Searchable abstracts of presentations at key conferences in endocrinology
Endocrine Abstracts (2022) 85 P70 | DOI: 10.1530/endoabs.85.P70

BSPED2022 Poster Presentations Miscellaneous 2 (7 abstracts)

Osteoma cutis and medulloblastoma due to heterozygous inactivating GNAS mutation – a rare association due to reduced GNAS expression in tissues

Jananie Suntharesan 1 , Barry Pizer 2 , Conor Mallucci 3 & Renuka Ramakrishnan 1


1Department of Endocrinology, Alder Hey Children’s Hospital, Liverpool, United Kingdom; 2Department of Oncology, Alder Hey Children’s Hospital, Liverpool, United Kingdom; 3Department of Neurosurgery, Alder Hey Children’s Hospital, Liverpool, United Kingdom


Introduction: Primary Osteoma Cutis is associated with Albrights Hereditary osteodystrophy (AHO) due to inactivating GNAS mutation.
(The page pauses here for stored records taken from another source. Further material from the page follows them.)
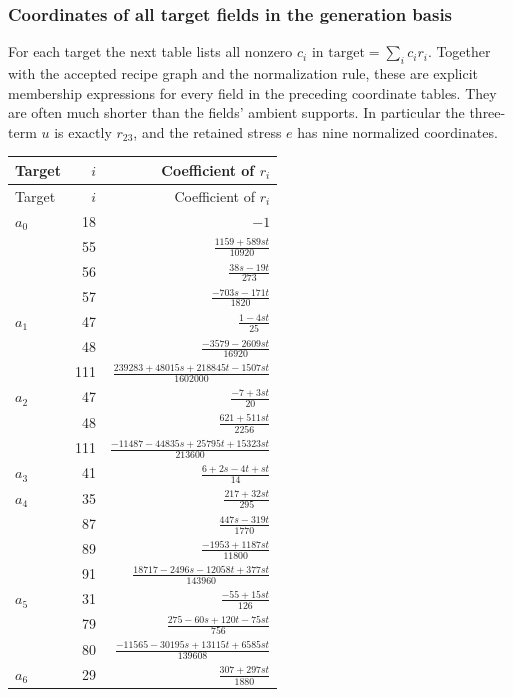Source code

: \subsubsection{Coordinates of all target fields in the generation basis}

For each target the next table lists all nonzero $c_i$ in
$\text{target}=\sum_i c_ir_i$. Together with the accepted recipe graph
and the normalization rule, these are explicit membership expressions
for every field in the preceding coordinate tables. They are often
much shorter than the fields' ambient supports. In particular the
three-term $u$ is exactly $r_{23}$, and the retained stress $e$ has
nine normalized coordinates.

\begingroup\small\renewcommand{\arraystretch}{1.4}
\begin{longtable}{@{}lrr@{}}
\toprule Target&$i$&Coefficient of $r_i$\\\midrule\endfirsthead
\toprule Target&$i$&Coefficient of $r_i$\\\midrule\endhead
\bottomrule\endfoot
$a_{0}$ & 18 & $-1$\\
 & 55 & $\frac{1159+589st}{10920}$\\
 & 56 & $\frac{38s-19t}{273}$\\
 & 57 & $\frac{-703s-171t}{1820}$\\
$a_{1}$ & 47 & $\frac{1-4st}{25}$\\
 & 48 & $\frac{-3579-2609st}{16920}$\\
 & 111 & $\frac{239283+48015s+218845t-1507st}{1602000}$\\
$a_{2}$ & 47 & $\frac{-7+3st}{20}$\\
 & 48 & $\frac{621+511st}{2256}$\\
 & 111 & $\frac{-11487-44835s+25795t+15323st}{213600}$\\
$a_{3}$ & 41 & $\frac{6+2s-4t+st}{14}$\\
$a_{4}$ & 35 & $\frac{217+32st}{295}$\\
 & 87 & $\frac{447s-319t}{1770}$\\
 & 89 & $\frac{-1953+1187st}{11800}$\\
 & 91 & $\frac{18717-2496s-12058t+377st}{143960}$\\
$a_{5}$ & 31 & $\frac{-55+15st}{126}$\\
 & 79 & $\frac{275-60s+120t-75st}{756}$\\
 & 80 & $\frac{-11565-30195s+13115t+6585st}{139608}$\\
$a_{6}$ & 29 & $\frac{307+297st}{1880}$\\

\end{longtable}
It is inherited in an autosomal dominant or sporadic manner. Phenotype in GNAS mutation is varied due to parent specific gene expression. Maternally inherited GNAS mutation leads to hormone resistance, but paternally inherited mutation leads to AHO features without hormone resistance. Medulloblastoma is the most common malignant brain tumour in childhood. There is a rare association with germline mutations in GNAS causing medulloblastoma. We report a case with this rare combination.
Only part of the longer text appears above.